▶ _What you need to do_
Where "Bruno" occurs in a line of the entries below, copy that line.

##### Material supplied

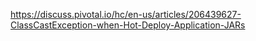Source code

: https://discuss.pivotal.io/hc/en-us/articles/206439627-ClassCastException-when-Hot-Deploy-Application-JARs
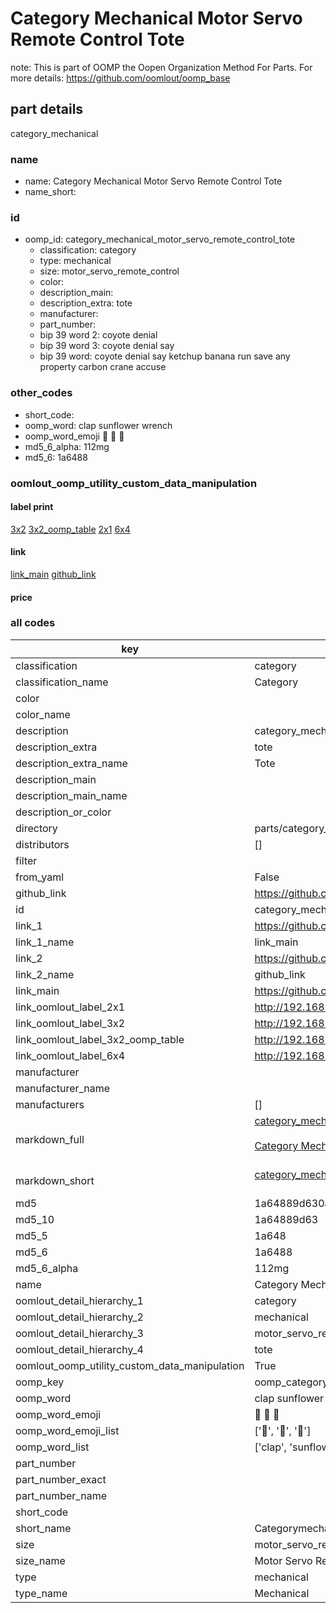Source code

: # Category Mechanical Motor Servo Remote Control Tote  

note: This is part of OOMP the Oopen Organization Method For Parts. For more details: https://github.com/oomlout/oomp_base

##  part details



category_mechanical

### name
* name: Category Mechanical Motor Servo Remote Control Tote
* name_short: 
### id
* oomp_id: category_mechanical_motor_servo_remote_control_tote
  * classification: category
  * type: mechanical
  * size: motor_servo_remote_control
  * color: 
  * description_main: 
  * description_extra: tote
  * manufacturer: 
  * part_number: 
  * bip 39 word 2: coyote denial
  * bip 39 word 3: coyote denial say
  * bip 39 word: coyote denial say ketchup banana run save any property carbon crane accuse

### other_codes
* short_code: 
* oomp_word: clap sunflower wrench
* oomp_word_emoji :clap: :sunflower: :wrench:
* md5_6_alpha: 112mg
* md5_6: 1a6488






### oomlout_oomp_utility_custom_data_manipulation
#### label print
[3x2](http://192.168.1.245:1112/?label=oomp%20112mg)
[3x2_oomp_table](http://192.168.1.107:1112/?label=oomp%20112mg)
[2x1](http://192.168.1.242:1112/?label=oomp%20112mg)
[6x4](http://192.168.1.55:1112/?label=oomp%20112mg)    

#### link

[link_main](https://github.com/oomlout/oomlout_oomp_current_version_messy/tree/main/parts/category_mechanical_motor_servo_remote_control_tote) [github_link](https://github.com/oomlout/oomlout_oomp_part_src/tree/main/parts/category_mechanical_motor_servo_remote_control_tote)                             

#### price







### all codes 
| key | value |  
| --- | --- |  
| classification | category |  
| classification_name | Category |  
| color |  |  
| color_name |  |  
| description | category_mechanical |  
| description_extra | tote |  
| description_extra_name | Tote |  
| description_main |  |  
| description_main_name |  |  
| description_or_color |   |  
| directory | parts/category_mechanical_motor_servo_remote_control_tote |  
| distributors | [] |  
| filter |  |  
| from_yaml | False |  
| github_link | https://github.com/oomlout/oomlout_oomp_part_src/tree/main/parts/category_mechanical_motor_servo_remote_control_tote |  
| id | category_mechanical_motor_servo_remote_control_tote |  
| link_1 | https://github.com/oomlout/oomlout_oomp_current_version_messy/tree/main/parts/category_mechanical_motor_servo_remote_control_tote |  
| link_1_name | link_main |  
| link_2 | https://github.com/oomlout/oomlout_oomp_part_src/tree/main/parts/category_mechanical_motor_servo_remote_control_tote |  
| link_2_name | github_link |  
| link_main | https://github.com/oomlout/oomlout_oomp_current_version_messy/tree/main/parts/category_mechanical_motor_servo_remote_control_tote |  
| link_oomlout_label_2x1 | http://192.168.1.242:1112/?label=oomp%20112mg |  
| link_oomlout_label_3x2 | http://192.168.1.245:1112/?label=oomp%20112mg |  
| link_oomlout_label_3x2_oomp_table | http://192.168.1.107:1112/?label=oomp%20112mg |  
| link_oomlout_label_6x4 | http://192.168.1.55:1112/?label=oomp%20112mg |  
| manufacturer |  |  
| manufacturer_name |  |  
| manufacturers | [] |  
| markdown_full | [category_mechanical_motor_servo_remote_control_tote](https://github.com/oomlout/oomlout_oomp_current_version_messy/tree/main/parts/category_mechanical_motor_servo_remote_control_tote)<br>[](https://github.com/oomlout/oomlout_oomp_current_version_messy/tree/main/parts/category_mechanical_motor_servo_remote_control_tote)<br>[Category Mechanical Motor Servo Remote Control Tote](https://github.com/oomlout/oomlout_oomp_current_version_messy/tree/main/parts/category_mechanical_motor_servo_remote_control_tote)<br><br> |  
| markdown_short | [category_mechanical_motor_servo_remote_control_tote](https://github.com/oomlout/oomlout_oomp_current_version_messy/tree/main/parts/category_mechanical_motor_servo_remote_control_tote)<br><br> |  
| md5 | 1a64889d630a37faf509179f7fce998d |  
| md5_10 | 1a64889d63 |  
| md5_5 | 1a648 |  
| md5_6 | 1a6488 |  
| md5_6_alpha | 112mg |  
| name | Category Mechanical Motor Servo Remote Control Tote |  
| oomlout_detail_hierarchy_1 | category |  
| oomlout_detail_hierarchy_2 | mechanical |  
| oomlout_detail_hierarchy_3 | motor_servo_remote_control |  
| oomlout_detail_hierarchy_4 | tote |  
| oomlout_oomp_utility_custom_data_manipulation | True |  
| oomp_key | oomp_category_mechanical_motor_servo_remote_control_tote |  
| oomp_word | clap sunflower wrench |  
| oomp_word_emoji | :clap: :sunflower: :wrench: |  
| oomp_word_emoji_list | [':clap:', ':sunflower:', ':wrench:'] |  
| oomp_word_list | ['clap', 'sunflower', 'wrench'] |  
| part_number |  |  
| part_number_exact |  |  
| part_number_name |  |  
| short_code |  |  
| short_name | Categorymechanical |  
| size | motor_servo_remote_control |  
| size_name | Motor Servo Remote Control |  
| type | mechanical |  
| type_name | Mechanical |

##########
##### Material supplied

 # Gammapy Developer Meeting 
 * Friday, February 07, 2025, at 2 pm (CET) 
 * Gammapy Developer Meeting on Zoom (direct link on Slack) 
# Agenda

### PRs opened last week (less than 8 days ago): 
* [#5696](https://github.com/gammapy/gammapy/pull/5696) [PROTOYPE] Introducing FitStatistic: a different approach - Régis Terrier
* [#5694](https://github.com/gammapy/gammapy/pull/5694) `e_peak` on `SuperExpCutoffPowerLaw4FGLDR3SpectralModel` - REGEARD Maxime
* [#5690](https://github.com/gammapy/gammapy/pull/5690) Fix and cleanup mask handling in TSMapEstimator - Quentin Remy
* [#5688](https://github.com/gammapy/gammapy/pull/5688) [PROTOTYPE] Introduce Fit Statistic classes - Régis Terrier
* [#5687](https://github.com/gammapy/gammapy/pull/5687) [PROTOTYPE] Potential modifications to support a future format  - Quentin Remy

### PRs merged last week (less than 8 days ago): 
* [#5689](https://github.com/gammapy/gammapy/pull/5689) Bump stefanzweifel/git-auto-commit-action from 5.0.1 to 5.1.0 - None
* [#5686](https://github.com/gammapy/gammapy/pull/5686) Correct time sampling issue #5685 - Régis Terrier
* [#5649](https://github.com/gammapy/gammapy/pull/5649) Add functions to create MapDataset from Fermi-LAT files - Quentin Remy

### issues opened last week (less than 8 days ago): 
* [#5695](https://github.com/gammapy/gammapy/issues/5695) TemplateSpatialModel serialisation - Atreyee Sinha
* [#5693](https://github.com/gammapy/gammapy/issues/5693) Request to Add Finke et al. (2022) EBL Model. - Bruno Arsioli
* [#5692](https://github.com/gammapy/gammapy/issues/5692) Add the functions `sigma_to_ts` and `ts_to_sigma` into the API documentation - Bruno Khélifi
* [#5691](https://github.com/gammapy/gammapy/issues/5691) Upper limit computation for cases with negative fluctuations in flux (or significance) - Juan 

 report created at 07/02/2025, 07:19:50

##########
##### Material supplied

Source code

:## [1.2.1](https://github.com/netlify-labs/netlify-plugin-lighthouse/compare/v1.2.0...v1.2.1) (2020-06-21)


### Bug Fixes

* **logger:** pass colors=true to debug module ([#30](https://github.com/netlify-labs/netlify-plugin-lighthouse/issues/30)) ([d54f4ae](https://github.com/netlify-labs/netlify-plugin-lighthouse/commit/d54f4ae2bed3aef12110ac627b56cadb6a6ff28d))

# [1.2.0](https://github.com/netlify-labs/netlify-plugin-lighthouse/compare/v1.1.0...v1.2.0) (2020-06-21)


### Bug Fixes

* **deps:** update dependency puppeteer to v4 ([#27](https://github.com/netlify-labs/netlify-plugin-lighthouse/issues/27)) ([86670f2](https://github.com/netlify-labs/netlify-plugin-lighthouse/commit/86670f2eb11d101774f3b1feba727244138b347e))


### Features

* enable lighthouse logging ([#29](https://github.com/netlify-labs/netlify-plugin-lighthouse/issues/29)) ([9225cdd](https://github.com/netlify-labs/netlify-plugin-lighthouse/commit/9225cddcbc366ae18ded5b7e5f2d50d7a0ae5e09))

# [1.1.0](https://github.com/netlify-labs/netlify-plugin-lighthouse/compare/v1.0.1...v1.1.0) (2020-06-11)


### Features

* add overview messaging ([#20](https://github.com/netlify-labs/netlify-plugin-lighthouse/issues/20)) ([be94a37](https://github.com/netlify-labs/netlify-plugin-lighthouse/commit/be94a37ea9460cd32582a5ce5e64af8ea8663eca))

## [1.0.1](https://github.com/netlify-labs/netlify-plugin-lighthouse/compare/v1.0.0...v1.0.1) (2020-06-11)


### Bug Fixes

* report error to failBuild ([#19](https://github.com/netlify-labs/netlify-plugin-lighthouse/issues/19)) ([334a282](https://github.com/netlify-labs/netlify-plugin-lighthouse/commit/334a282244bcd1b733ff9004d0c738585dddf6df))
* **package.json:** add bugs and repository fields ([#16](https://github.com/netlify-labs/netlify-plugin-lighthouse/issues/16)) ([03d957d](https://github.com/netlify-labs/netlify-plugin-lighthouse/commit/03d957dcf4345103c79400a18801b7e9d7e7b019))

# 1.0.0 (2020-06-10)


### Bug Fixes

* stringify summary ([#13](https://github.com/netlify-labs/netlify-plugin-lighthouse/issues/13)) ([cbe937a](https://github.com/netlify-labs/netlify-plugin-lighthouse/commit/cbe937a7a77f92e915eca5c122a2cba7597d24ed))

##########

▶ _Solution to this problem_
* [#5693](https://github.com/gammapy/gammapy/issues/5693) Request to Add Finke et al. (2022) EBL Model. - Bruno Arsioli
* [#5692](https://github.com/gammapy/gammapy/issues/5692) Add the functions `sigma_to_ts` and `ts_to_sigma` into the API documentation - Bruno Khélifi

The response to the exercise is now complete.